There is a lot to unpack there. The pollinator plan the Senator mentioned is an amazing plan. It provides excellent guidelines for different sectoral interests. There has been a keen uptake. There has also been support from some in private industry, such as SuperValu. The pollinator plan was mainly drafted by Professor Jane Stout in Trinity College and the National Biodiversity Data Centre so it is not specifically a Government plan. We sit on the steering committee and support it where we can. It is possibly something we need to think about in the future. I do not want to detract from the plan because it is doing really well. To give credit where credit is due, it has done an excellent job.

On the bottlenecks, the Senator's observations were very interesting, particularly with regard to ecologists and to peatlands. Restoring peatlands is quite complicated. You have to make sure you have a really good rehabilitation and restoration plan. That will involve hydrologists, ecohydrologists and engineers at the very start. We do not have enough ecohydrologists who understand the interplay between elements of the water story, such as groundwater and the movement of water, and the ecology itself well enough to ensure that we are rehabilitating in the proper way. If you gave us hundreds of millions tomorrow to ensure we had really good restoration plans, it could still be quite tricky to scale up. That relates to raised bogs. The situation is even more complex for blanket bogs with regard to their topography and very degraded systems that have been overgrazed for a long time.

There are complicated landowner systems as well. It is complex to tease out and work through and that is what we are trying to do through the EU LIFE programme, Wild Atlantic Nature. There is so much community involvement there, working with partners like Coillte and private investors as well. They are trialling, testing and seeing what works on the ground and how to have that community buy-in, which is very important. We probably have the machinery because there has been so much machinery taking the peat out of the ground that there is probably machinery and contract workers that could help with the restoration. We are at a scientific support bottleneck. Maybe we need to look elsewhere, to other EU countries, to try to bring in the skills we need to support this restoration agenda, particularly for bogs.
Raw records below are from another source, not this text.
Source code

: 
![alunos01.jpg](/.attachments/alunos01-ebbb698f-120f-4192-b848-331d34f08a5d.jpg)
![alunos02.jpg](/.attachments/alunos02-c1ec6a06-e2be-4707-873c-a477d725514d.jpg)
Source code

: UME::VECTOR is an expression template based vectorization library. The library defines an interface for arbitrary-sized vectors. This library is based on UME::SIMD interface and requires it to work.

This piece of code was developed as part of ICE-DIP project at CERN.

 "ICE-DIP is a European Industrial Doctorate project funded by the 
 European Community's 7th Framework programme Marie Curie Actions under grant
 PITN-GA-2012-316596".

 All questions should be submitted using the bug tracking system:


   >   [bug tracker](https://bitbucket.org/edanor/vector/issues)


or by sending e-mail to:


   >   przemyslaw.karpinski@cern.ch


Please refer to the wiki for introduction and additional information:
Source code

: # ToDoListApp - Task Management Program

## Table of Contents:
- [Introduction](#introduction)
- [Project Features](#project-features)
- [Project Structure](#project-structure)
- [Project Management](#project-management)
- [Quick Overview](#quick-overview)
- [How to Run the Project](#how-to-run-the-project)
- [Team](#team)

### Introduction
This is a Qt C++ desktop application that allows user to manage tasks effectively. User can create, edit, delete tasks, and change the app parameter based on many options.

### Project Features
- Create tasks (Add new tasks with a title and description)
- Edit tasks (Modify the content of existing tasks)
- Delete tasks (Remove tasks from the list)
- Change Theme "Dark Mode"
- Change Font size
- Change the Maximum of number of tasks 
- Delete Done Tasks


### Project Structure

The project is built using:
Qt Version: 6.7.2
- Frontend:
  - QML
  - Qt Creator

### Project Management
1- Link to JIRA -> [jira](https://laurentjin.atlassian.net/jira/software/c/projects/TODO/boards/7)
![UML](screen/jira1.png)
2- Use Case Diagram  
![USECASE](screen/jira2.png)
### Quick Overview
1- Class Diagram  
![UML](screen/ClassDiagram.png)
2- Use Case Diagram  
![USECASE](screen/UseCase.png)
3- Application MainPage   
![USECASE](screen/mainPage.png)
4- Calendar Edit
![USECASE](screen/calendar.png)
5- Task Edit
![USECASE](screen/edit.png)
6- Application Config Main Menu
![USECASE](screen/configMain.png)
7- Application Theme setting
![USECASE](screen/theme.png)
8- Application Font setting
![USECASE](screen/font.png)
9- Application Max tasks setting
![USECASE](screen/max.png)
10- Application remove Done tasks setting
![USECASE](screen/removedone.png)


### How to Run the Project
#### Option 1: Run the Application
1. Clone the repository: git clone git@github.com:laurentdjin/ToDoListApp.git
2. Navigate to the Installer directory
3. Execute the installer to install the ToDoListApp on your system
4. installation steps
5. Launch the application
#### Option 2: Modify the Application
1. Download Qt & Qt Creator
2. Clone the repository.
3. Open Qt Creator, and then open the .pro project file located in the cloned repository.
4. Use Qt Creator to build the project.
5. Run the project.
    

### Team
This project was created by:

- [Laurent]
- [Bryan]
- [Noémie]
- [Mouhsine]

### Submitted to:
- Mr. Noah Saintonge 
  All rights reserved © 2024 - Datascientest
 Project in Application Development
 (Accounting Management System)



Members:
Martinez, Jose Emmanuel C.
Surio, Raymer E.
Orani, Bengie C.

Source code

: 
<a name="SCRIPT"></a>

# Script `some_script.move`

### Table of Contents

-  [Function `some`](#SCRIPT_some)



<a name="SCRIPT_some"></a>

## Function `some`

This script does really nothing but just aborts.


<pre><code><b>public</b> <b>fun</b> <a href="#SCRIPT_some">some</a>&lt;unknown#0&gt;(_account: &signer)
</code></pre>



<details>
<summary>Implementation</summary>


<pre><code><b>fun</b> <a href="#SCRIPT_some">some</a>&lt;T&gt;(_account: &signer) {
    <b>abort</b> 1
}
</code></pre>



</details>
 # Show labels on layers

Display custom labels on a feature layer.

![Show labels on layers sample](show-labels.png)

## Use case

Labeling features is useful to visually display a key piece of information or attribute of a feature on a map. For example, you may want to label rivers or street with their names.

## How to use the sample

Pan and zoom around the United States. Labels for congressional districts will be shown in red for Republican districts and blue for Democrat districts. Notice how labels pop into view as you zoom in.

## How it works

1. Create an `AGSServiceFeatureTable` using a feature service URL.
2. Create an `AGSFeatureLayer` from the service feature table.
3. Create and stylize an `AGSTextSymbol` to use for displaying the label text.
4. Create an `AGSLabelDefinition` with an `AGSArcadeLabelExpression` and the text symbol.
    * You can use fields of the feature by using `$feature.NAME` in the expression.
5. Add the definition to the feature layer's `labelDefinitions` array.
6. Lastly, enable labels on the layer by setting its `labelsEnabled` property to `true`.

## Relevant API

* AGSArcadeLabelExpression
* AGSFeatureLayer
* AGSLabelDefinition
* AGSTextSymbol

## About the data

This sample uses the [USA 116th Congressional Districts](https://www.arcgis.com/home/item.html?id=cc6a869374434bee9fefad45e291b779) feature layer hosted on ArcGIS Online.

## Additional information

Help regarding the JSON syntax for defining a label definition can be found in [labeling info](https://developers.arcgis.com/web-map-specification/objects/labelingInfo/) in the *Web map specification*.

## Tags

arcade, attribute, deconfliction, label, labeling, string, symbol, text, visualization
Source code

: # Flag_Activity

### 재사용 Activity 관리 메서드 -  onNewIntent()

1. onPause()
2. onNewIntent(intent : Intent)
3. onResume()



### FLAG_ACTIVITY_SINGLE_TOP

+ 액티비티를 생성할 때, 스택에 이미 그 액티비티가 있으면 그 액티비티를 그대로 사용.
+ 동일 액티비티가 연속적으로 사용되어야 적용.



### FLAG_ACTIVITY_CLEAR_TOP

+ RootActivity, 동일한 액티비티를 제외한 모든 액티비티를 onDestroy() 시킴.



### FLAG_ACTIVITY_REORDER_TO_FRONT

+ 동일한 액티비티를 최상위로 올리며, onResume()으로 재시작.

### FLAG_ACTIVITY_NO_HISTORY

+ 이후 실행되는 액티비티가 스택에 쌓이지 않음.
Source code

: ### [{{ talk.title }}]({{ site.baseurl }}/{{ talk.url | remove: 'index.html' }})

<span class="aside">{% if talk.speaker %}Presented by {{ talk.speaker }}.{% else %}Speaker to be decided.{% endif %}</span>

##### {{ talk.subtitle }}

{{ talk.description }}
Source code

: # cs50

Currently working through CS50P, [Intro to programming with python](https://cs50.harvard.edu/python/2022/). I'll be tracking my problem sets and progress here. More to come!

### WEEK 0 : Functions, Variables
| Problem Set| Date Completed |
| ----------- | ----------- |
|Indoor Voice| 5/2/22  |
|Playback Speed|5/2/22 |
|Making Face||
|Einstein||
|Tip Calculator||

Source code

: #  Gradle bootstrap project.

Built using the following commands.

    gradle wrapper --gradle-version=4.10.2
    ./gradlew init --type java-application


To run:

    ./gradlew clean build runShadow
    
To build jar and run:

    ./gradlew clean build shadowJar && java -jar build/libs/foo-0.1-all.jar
On supporting biodiversity and making sure it is also considered to be a common benefit, we are trying to have a biodiversity score and to work on that. I refer to water also because the three are all interlinked. We are working with Intel on a pilot restoration project in the Wicklow uplands. Intel is interested in water and in seeing how much water will be restored if a bog is restored. It is about linking all of those together and making sure that when we report back we can say what sort of emissions have been reduced, how biodiversity has improved and, where relevant, how much water has been stored. Private investors are interested in all of those, for different reasons. They have to make various disclosures under different processes and it is important for them to show what they are doing for biodiversity. We are ensuring that we are trying to develop those scores at the same time.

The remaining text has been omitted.